The Australian, January 19, 2017:
Australia’s powerful mining union is flexing its muscles for a Federal Court showdown after the workplace umpire upheld the right of bosses to sack legally striking workers in a decision applauded yesterday by employer groups.
The Construction Forestry Mining and Energy Union has threatened to challenge the Fair Work Commission ruling in the Federal Court, with mining division national secretary Andrew Vickers yesterday accusing “conservative’’ members of the tribunal of “improperly’’ applying the nation’s workplace laws.
He said the CFMEU was ‘’disgusted” by the commission’s full bench upholding the right of Anglo American to sack 83 workers — 33 striking CFMEU members and 50 contractors — at its German Creek mine in Queensland.
But employers said the decision confirmed the right of companies to make “prudent commercial decisions’’ in the face of significant operating pressures.
About 140 workers have been taking protected industrial action since August last year, and Anglo claimed there were insufficient staff available to operate key equipment. It responded by implementing a business restructure designed to save $40 million over three years.
While noting that the subsequent loss of 83 jobs was unfortunate, especially given employment could be difficult to gain and maintain in central Queensland, the bench said the restructure was motivated by “legitimate business concerns”. The restructure was a “legitimate response to the commercial and operating circumstances which (Anglo) found itself in as a result of the protected industrial action”.
The decision came after the CFMEU appealed against an earlier ruling allowing the terminations. In rejecting the appeal, the bench dismissed the union’s argument that Anglo was not entitled to make the workers redundant.
“Employees who engage in protected industrial action are ‘protected’ in that their action is not unlawful under the (Fair Work) act and that they are immune from certain civil and criminal liability for engaging in the action,’’ the three-member bench said.
“This does not, however, mean that an employer of employees who take protected industrial action is not able to respond to protected industrial action, or to circumstances created by such action, in a manner that addresses its legitimate business interests, provided it meets its obligations under the act.’’
It found Anglo’s conduct was not unfair or capricious and the union appeal must be dismissed.
In a decision last month, Federal Court judge Anna Katzmann issued interim orders reinstating two of the 33 employees.
Australian Mines and Metals Association director of industry services Tara Diamond said while she was sympathetic to the employees affected, she welcomed the full-bench decision.
“The coal sector has seen widespread redundancies in recent years as companies respond to significant cost and operational pressures,’’ she said. “In this environment, it is unsurprising that Anglo may have been seeking operational efficiencies.
“We agree with the commission’s finding that reducing the mine’s labour costs was a commercial opportunity identified by the company as a result of the circumstances it was put in by its striking workforce.”
But Mr Vickers said the union was “pretty frustrated and annoyed and disgusted with the decision and with the general application by the Fair Work Commission on a large range of matters”.
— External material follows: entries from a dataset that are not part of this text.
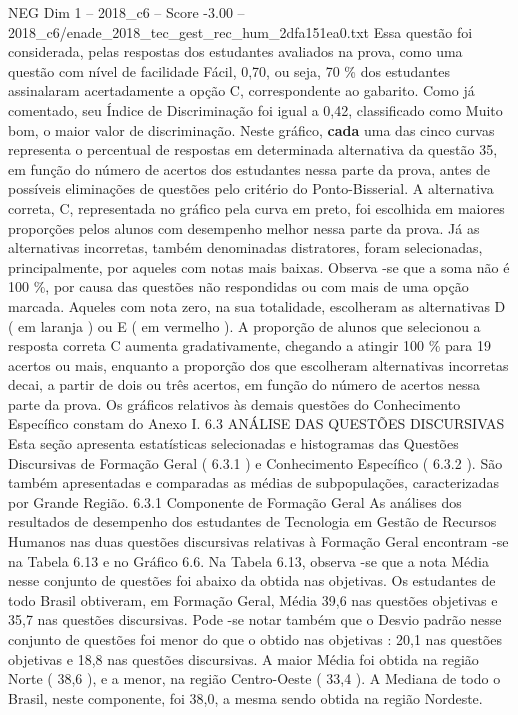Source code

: \begin{textsample}{NEG Dim 1 – 2018\_c6 – Score -3.00 – 2018\_c6/enade\_2018\_tec\_gest\_rec\_hum\_2dfa151ea0.txt}
Essa questão foi considerada, pelas respostas dos estudantes avaliados na prova, como uma questão com nível de facilidade Fácil, 0,70, ou seja, 70 \% dos estudantes assinalaram acertadamente a opção C, correspondente ao gabarito.
Como já comentado, seu Índice de Discriminação foi igual a 0,42, classificado como Muito bom, o maior valor de discriminação.
Neste gráfico, \textbf{cada} uma das cinco curvas representa o percentual de respostas em determinada alternativa da questão 35, em função do número de acertos dos estudantes nessa parte da prova, antes de possíveis eliminações de questões pelo critério do Ponto-Bisserial.
A alternativa correta, C, representada no gráfico pela curva em preto, foi escolhida em maiores proporções pelos alunos com desempenho melhor nessa parte da prova.
Já as alternativas incorretas, também denominadas distratores, foram selecionadas, principalmente, por aqueles com notas mais baixas.
Observa -se que a soma não é 100 \%, por causa das questões não respondidas ou com mais de uma opção marcada.
Aqueles com nota zero, na sua totalidade, escolheram as alternativas D ( em laranja ) ou E ( em vermelho ).
A proporção de alunos que selecionou a resposta correta C aumenta gradativamente, chegando a atingir 100 \% para 19 acertos ou mais, enquanto a proporção dos que escolheram alternativas incorretas decai, a partir de dois ou três acertos, em função do número de acertos nessa parte da prova.
Os gráficos relativos às demais questões do Conhecimento Específico constam do Anexo I. 6.3 ANÁLISE DAS QUESTÕES DISCURSIVAS Esta seção apresenta estatísticas selecionadas e histogramas das Questões Discursivas de Formação Geral ( 6.3.1 ) e Conhecimento Específico ( 6.3.2 ).
São também apresentadas e comparadas as médias de subpopulações, caracterizadas por Grande Região. 6.3.1 Componente de Formação Geral As análises dos resultados de desempenho dos estudantes de Tecnologia em Gestão de Recursos Humanos nas duas questões discursivas relativas à Formação Geral encontram -se na Tabela 6.13 e no Gráfico 6.6.
Na Tabela 6.13, observa -se que a nota Média nesse conjunto de questões foi abaixo da obtida nas objetivas.
Os estudantes de todo Brasil obtiveram, em Formação Geral, Média 39,6 nas questões objetivas e 35,7 nas questões discursivas.
Pode -se notar também que o Desvio padrão nesse conjunto de questões foi menor do que o obtido nas objetivas : 20,1 nas questões objetivas e 18,8 nas questões discursivas.
A maior Média foi obtida na região Norte ( 38,6 ), e a menor, na região Centro-Oeste ( 33,4 ).
A Mediana de todo o Brasil, neste componente, foi 38,0, a mesma sendo obtida na região Nordeste.

\end{textsample}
The union was “seriously considering” a Federal Court appeal.
“We think it’s a lousy outcome, we think it’s a wrong application of the law, and we have our external lawyers giving us advice as to whether there are grounds to appeal to the Federal Court,’’ he said.
“Obviously, it would appear as though that full bench decision is in conflict with the decision of Anna Katzmann in the Federal Court — not exactly the same arguments, I understand — but we’re very concerned that we have got what appears to be the prima facie inconsistent application of the law by one arm of the judiciary as opposed to another arm.”
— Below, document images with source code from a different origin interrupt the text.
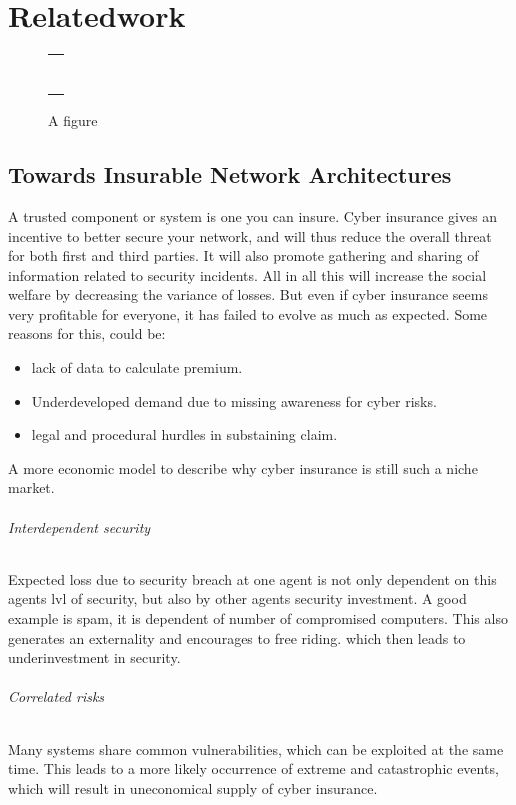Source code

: \chapter{Relatedwork}
\label{chp:relatedwork} 



\begin{figure}
\centering
\begin{tabular}{@{}c@{}}
\rule{.5\textwidth}{.5\textwidth} \\
\end{tabular}
\caption{\label{fig:example}A figure}
\end{figure}

\section{Towards Insurable Network Architectures}\label{sec:first_section}
A trusted component or system is one you can insure.
Cyber insurance gives an incentive to better secure your network, and will thus reduce the overall threat for both first and third parties. It will also promote gathering and sharing of information related to security incidents. All in all this will increase the social welfare by decreasing the variance of losses. 
But even if cyber insurance seems very profitable for everyone, it has failed to evolve as much as expected.
Some reasons for this, could be:
\begin{itemize}[topsep=-1em,parsep=0em,itemsep=0em] 
 \item lack of data to calculate premium. \item Underdeveloped demand due to missing awareness for cyber risks. \item legal and procedural hurdles in substaining claim.
\end{itemize}
A more economic model to describe why cyber insurance is still such a niche market.
\subparagraph{Interdependent security}
Expected loss due to security breach at one agent is not only dependent on this agents lvl of security, but also by other agents security investment. A good example is spam, it is dependent of number of compromised computers. This also generates an externality and encourages to free riding. which then leads to underinvestment in security.
\subparagraph{Correlated risks}
Many systems share common vulnerabilities, which can be exploited at the same time. This leads to a more likely occurrence of extreme and catastrophic events, which will result in uneconomical supply of cyber insurance.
He said the union was “bitterly disappointed with the decision but not terribly surprised given the make-up of the Fair Work Commission these days’’.
“There are a bunch of conservative government appointments on the bench,’’ he said.
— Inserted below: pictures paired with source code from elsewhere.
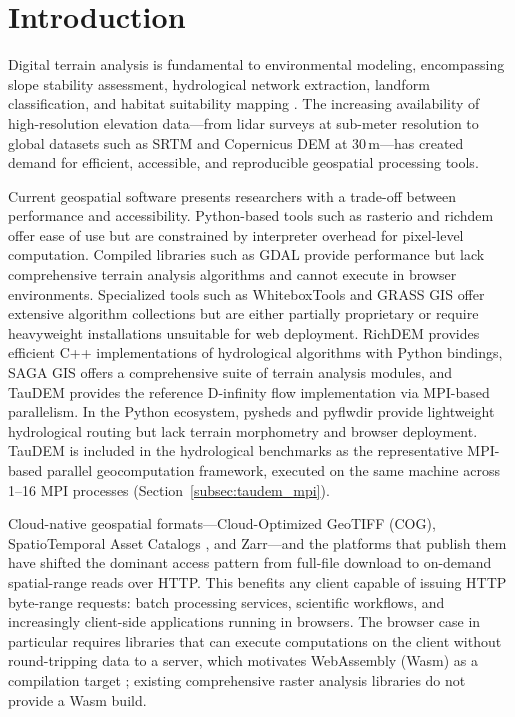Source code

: \documentclass[preprint,review,12pt,authoryear]{elsarticle}
\newif\ifmarkedrev
\newcommand{\revtext}[1]{\ifmarkedrev\textcolor{blue}{#1}\else#1\fi}
\begin{document}
\linenumbers

\section{Introduction}
\label{sec:introduction}

Digital terrain analysis is fundamental to environmental modeling, encompassing slope stability assessment, hydrological network extraction, landform classification, and habitat suitability mapping \citep{florinsky2025}. The increasing availability of high-resolution elevation data---from lidar surveys at sub-meter resolution to global datasets such as SRTM \citep{farr2007srtm} and Copernicus DEM at 30\,m---has created demand for efficient, accessible, and reproducible geospatial processing tools.

Current geospatial software presents researchers with a trade-off between performance and accessibility. Python-based tools such as rasterio and richdem offer ease of use but are constrained by interpreter overhead for pixel-level computation. Compiled libraries such as GDAL \citep{gdal2024} provide performance but lack comprehensive terrain analysis algorithms and cannot execute in browser environments. Specialized tools such as WhiteboxTools \citep{lindsay2016wbt} and GRASS GIS \citep{neteler2012} offer extensive algorithm collections but are either partially proprietary or require heavyweight installations unsuitable for web deployment. RichDEM \citep{barnes2016richdem} provides efficient C++ implementations of hydrological algorithms with Python bindings, SAGA GIS \citep{conrad2015} offers a comprehensive suite of terrain analysis modules, and TauDEM \citep{tarboton2015taudem} provides the reference D-infinity flow implementation \citep{tarboton1997} via MPI-based parallelism. In the Python ecosystem, pysheds \citep{bartos2020pysheds} and pyflwdir \citep{eilander2021pyflwdir} provide lightweight hydrological routing but lack terrain morphometry and browser deployment. \revtext{TauDEM is included in the hydrological benchmarks as the representative MPI-based parallel geocomputation framework, executed on the same machine across 1--16 MPI processes (Section~\ref{subsec:taudem_mpi}).}

Cloud-native geospatial formats---Cloud-Optimized GeoTIFF (COG), SpatioTemporal Asset Catalogs \citep[STAC;][]{stac2021}, and Zarr---and the platforms that publish them \citep{gorelick2017gee} have shifted the dominant access pattern from full-file download to on-demand spatial-range reads over HTTP. This benefits any client capable of issuing HTTP byte-range requests: batch processing services, scientific workflows, and increasingly client-side applications running in browsers. The browser case in particular requires libraries that can execute computations on the client without round-tripping data to a server, which motivates WebAssembly (Wasm) as a compilation target \citep{haas2017}; existing comprehensive raster analysis libraries do not provide a Wasm build.
\end{document}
“I’m not speaking specifically to this bench but on the Fair Work Commission and they have consistently, in our view, been improperly and very conservatively applying the law, particularly as it applies to bargaining.”
He said the principle that workers could be terminated in response to industrial action “protected” under the act needed to be tested by a “proper court’’.
“It’s not terribly well protected is it? It’s a terrible misnomer that workers believe they can take protected industrial action to advance their industrial interests and then find out that they’re terminated on a sham restructuring arrangement,’’ he said.
“If the full bench is correct … the law is wrong and flawed and needs to be changed.”